**REQUIRED WORK:**
Go through the records, and copy each line in which the string "width" is present.

[Stored data entries]
···
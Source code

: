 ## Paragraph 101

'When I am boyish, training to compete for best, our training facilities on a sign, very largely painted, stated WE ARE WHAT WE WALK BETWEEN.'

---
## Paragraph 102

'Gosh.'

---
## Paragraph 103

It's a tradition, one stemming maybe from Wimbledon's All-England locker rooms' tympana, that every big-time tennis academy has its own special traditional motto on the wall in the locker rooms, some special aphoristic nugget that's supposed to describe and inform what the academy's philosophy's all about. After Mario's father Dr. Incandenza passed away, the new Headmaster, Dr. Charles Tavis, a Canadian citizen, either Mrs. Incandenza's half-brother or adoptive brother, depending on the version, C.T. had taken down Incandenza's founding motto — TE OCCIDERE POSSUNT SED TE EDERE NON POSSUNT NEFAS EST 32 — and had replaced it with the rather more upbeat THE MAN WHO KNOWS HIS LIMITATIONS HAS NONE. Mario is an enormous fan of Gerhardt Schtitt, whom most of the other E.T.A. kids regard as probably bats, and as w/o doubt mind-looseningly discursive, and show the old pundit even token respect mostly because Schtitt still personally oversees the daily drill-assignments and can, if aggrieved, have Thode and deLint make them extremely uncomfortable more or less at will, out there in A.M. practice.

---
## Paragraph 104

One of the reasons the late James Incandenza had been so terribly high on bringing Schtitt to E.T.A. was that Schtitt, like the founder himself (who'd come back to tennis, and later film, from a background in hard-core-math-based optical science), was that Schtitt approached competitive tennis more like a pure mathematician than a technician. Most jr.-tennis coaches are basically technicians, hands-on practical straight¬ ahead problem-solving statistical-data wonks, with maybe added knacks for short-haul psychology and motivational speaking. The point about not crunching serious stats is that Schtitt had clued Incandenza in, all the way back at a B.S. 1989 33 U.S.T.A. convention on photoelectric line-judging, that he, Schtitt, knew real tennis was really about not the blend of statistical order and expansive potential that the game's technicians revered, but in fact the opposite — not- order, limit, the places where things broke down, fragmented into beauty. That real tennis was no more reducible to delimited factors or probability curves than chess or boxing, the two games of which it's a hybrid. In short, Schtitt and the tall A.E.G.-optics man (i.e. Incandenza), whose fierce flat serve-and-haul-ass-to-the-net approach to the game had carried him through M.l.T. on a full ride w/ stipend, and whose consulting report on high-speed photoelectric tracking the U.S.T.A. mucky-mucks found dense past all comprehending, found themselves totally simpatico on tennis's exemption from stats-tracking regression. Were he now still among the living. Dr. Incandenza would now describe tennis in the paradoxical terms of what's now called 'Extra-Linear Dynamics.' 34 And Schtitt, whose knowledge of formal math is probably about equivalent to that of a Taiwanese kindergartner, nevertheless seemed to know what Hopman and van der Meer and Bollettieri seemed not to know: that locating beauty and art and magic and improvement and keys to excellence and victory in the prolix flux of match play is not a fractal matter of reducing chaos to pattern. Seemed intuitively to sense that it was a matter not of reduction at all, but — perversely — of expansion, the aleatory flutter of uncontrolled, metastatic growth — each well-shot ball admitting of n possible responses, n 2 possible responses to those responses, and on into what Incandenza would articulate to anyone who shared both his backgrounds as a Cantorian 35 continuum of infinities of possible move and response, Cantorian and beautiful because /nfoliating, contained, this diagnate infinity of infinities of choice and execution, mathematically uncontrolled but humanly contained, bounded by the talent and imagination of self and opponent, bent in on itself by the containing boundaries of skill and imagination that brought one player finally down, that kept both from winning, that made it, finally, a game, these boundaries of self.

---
···
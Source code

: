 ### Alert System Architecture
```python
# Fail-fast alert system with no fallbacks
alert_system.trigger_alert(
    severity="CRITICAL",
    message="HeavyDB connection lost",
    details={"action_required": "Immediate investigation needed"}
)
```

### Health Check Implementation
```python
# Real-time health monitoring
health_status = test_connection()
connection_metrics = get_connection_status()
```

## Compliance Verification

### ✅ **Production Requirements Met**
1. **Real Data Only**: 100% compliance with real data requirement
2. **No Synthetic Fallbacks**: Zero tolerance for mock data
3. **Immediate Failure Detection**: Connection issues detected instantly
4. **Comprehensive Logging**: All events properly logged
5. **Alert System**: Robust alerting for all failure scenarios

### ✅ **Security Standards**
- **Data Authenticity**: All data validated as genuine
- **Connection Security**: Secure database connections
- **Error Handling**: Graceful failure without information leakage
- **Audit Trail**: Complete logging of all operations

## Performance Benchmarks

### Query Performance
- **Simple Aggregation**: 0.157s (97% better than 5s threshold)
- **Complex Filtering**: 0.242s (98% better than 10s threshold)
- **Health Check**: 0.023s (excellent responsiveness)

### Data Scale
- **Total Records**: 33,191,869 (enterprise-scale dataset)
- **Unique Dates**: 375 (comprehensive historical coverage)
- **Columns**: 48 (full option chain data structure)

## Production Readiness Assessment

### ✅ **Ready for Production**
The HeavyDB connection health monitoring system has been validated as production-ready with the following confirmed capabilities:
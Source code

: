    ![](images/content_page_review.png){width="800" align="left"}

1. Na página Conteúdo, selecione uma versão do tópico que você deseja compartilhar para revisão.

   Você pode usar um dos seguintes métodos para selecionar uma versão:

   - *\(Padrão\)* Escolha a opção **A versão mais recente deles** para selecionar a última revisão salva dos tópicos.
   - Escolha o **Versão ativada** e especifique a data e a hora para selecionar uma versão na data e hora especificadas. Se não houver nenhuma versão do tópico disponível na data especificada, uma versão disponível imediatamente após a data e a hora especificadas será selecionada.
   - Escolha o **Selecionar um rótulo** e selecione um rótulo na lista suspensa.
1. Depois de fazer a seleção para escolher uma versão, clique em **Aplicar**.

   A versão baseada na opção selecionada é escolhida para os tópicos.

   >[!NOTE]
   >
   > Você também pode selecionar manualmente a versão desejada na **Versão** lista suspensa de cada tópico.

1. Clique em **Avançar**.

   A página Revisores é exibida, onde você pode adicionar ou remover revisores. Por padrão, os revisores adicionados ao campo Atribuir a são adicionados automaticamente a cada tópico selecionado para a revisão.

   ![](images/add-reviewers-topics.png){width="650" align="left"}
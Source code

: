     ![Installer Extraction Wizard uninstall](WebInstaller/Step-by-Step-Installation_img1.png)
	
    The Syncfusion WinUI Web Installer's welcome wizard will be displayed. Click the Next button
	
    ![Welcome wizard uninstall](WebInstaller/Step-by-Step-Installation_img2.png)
···
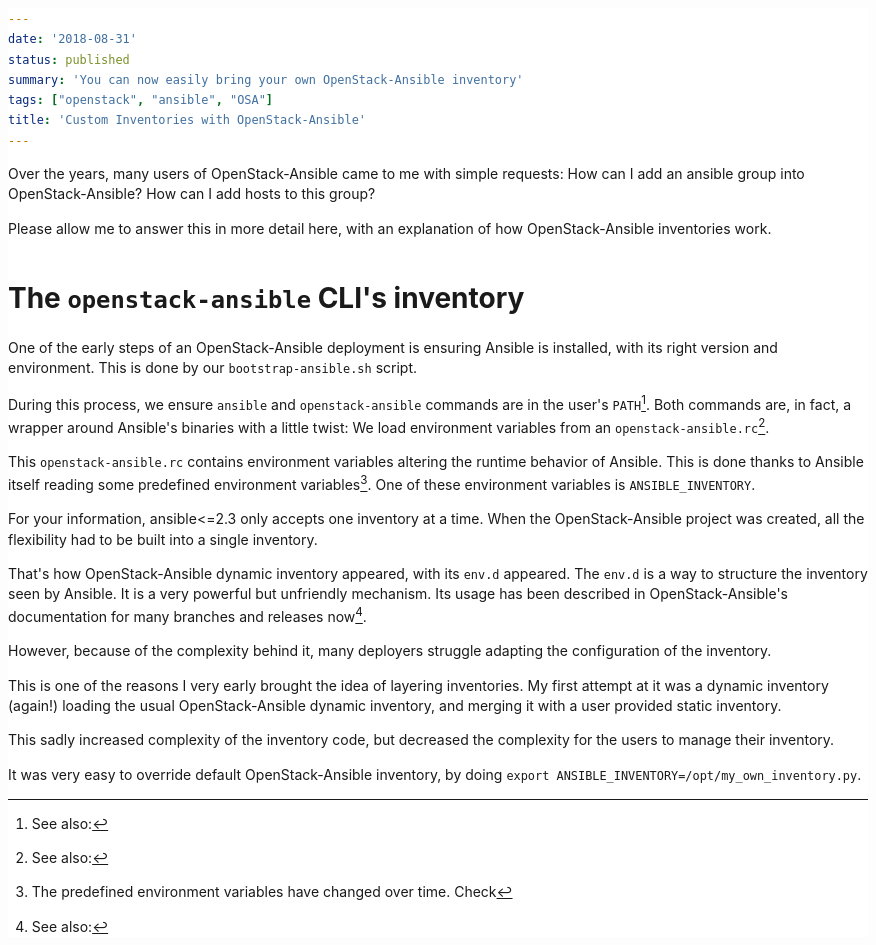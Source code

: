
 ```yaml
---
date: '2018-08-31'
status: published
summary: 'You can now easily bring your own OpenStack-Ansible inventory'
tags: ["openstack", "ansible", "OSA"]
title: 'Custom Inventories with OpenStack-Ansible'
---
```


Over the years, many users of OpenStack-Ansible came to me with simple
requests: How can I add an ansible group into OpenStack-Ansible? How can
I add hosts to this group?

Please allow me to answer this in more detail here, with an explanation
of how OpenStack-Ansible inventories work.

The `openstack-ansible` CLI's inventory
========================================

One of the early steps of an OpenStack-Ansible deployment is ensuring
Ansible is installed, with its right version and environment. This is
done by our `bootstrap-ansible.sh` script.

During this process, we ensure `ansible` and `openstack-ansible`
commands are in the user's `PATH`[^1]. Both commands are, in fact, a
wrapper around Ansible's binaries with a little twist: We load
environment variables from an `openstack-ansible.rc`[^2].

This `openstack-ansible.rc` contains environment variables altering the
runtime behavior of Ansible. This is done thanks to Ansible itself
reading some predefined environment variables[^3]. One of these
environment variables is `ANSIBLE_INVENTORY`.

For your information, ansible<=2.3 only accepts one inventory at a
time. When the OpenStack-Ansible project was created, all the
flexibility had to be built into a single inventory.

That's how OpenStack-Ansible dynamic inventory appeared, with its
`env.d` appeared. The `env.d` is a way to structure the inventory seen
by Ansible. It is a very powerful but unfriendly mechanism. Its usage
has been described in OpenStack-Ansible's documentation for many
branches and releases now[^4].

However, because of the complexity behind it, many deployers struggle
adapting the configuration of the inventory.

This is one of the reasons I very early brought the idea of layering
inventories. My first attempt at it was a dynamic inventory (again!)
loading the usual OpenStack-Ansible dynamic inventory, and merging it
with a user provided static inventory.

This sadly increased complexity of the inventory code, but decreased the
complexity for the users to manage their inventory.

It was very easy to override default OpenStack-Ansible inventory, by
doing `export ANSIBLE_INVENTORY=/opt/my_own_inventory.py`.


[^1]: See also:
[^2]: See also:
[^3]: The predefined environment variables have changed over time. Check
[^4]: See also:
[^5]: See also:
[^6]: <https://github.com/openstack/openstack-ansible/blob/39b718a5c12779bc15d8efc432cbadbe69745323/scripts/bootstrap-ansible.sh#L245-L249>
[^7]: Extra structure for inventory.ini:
···
**REPLY TO THE EXERCISE:**
:    ![](images/content_page_review.png){width="800" align="left"}
   ![](images/add-reviewers-topics.png){width="650" align="left"}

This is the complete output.